[Available records]

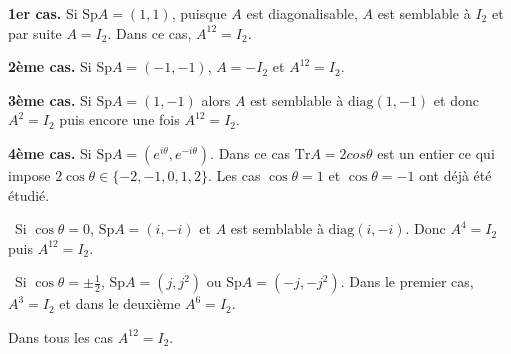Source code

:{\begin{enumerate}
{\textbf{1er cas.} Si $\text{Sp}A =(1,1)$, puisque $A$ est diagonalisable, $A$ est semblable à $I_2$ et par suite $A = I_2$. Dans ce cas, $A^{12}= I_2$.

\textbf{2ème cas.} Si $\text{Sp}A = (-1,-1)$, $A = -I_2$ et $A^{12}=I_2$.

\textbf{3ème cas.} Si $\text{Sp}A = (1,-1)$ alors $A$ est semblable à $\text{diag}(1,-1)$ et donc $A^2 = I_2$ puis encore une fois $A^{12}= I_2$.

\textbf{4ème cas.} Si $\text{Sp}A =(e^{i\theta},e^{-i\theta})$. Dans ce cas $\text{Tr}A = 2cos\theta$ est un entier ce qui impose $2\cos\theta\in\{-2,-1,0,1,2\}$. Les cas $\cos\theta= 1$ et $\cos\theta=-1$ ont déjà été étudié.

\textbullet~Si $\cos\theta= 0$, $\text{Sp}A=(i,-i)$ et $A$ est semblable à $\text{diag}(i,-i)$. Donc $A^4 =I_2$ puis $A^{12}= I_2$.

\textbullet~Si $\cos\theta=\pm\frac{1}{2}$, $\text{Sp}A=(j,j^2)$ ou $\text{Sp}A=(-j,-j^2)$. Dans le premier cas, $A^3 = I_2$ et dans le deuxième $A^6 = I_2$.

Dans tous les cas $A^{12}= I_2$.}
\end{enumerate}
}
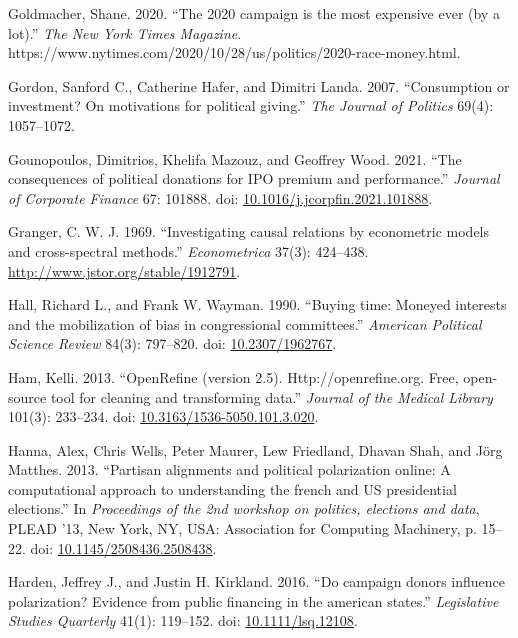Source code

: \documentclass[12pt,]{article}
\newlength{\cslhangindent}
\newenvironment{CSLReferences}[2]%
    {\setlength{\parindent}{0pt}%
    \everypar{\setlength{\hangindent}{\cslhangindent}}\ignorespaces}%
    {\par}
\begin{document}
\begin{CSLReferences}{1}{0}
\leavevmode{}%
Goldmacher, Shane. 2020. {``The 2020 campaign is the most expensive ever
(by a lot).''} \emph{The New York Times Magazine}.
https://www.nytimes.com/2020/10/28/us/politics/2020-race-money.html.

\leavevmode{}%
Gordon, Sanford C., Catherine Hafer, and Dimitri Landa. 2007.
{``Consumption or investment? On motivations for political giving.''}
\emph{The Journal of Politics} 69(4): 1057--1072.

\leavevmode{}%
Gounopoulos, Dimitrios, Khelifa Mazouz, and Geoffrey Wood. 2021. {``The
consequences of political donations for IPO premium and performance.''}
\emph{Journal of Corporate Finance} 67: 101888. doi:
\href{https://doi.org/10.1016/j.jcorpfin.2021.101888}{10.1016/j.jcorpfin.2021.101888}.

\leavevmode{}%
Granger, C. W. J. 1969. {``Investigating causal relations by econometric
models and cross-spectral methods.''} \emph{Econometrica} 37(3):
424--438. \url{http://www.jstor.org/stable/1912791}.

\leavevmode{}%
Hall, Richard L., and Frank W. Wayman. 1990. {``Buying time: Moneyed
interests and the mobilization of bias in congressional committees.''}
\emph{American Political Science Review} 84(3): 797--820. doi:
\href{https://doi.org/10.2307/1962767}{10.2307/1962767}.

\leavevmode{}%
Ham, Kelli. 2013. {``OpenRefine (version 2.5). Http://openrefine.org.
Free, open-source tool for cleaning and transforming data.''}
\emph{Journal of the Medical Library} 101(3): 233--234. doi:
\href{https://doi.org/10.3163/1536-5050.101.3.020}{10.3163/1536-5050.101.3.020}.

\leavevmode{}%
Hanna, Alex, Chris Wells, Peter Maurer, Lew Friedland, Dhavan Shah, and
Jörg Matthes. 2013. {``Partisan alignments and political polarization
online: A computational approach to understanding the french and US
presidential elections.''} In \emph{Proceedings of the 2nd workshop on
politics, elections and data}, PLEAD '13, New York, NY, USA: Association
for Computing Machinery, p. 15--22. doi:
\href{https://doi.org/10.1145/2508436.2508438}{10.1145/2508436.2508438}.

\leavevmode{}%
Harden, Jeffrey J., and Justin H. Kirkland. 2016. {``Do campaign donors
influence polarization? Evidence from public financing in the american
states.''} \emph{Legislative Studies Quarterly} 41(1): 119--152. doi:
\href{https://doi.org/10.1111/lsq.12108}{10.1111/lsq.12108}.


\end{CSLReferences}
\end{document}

[/Available records]

Task: Transcribe each record exactly as it stands, setting aside any pictures.

Exercise solution:
Source code

:{\begin{enumerate}
{\textbf{1er cas.} Si $\text{Sp}A =(1,1)$, puisque $A$ est diagonalisable, $A$ est semblable à $I_2$ et par suite $A = I_2$. Dans ce cas, $A^{12}= I_2$.

\textbf{2ème cas.} Si $\text{Sp}A = (-1,-1)$, $A = -I_2$ et $A^{12}=I_2$.

\textbf{3ème cas.} Si $\text{Sp}A = (1,-1)$ alors $A$ est semblable à $\text{diag}(1,-1)$ et donc $A^2 = I_2$ puis encore une fois $A^{12}= I_2$.

\textbf{4ème cas.} Si $\text{Sp}A =(e^{i\theta},e^{-i\theta})$. Dans ce cas $\text{Tr}A = 2cos\theta$ est un entier ce qui impose $2\cos\theta\in\{-2,-1,0,1,2\}$. Les cas $\cos\theta= 1$ et $\cos\theta=-1$ ont déjà été étudié.

\textbullet~Si $\cos\theta= 0$, $\text{Sp}A=(i,-i)$ et $A$ est semblable à $\text{diag}(i,-i)$. Donc $A^4 =I_2$ puis $A^{12}= I_2$.

\textbullet~Si $\cos\theta=\pm\frac{1}{2}$, $\text{Sp}A=(j,j^2)$ ou $\text{Sp}A=(-j,-j^2)$. Dans le premier cas, $A^3 = I_2$ et dans le deuxième $A^6 = I_2$.

Dans tous les cas $A^{12}= I_2$.}
\end{enumerate}
}
Source code

: \documentclass[12pt,]{article}
\newlength{\cslhangindent}
\newenvironment{CSLReferences}[2]%
    {\setlength{\parindent}{0pt}%
    \everypar{\setlength{\hangindent}{\cslhangindent}}\ignorespaces}%
    {\par}
\begin{document}
\begin{CSLReferences}{1}{0}
\leavevmode{}%
Goldmacher, Shane. 2020. {``The 2020 campaign is the most expensive ever
(by a lot).''} \emph{The New York Times Magazine}.
https://www.nytimes.com/2020/10/28/us/politics/2020-race-money.html.

\leavevmode{}%
Gordon, Sanford C., Catherine Hafer, and Dimitri Landa. 2007.
{``Consumption or investment? On motivations for political giving.''}
\emph{The Journal of Politics} 69(4): 1057--1072.

\leavevmode{}%
Gounopoulos, Dimitrios, Khelifa Mazouz, and Geoffrey Wood. 2021. {``The
consequences of political donations for IPO premium and performance.''}
\emph{Journal of Corporate Finance} 67: 101888. doi:
\href{https://doi.org/10.1016/j.jcorpfin.2021.101888}{10.1016/j.jcorpfin.2021.101888}.

\leavevmode{}%
Granger, C. W. J. 1969. {``Investigating causal relations by econometric
models and cross-spectral methods.''} \emph{Econometrica} 37(3):
424--438. \url{http://www.jstor.org/stable/1912791}.

\leavevmode{}%
Hall, Richard L., and Frank W. Wayman. 1990. {``Buying time: Moneyed
interests and the mobilization of bias in congressional committees.''}
\emph{American Political Science Review} 84(3): 797--820. doi:
\href{https://doi.org/10.2307/1962767}{10.2307/1962767}.

\leavevmode{}%
Ham, Kelli. 2013. {``OpenRefine (version 2.5). Http://openrefine.org.
Free, open-source tool for cleaning and transforming data.''}
\emph{Journal of the Medical Library} 101(3): 233--234. doi:
\href{https://doi.org/10.3163/1536-5050.101.3.020}{10.3163/1536-5050.101.3.020}.

\leavevmode{}%
Hanna, Alex, Chris Wells, Peter Maurer, Lew Friedland, Dhavan Shah, and
Jörg Matthes. 2013. {``Partisan alignments and political polarization
online: A computational approach to understanding the french and US
presidential elections.''} In \emph{Proceedings of the 2nd workshop on
politics, elections and data}, PLEAD '13, New York, NY, USA: Association
for Computing Machinery, p. 15--22. doi:
\href{https://doi.org/10.1145/2508436.2508438}{10.1145/2508436.2508438}.

\leavevmode{}%
Harden, Jeffrey J., and Justin H. Kirkland. 2016. {``Do campaign donors
influence polarization? Evidence from public financing in the american
states.''} \emph{Legislative Studies Quarterly} 41(1): 119--152. doi:
\href{https://doi.org/10.1111/lsq.12108}{10.1111/lsq.12108}.


\end{CSLReferences}
\end{document}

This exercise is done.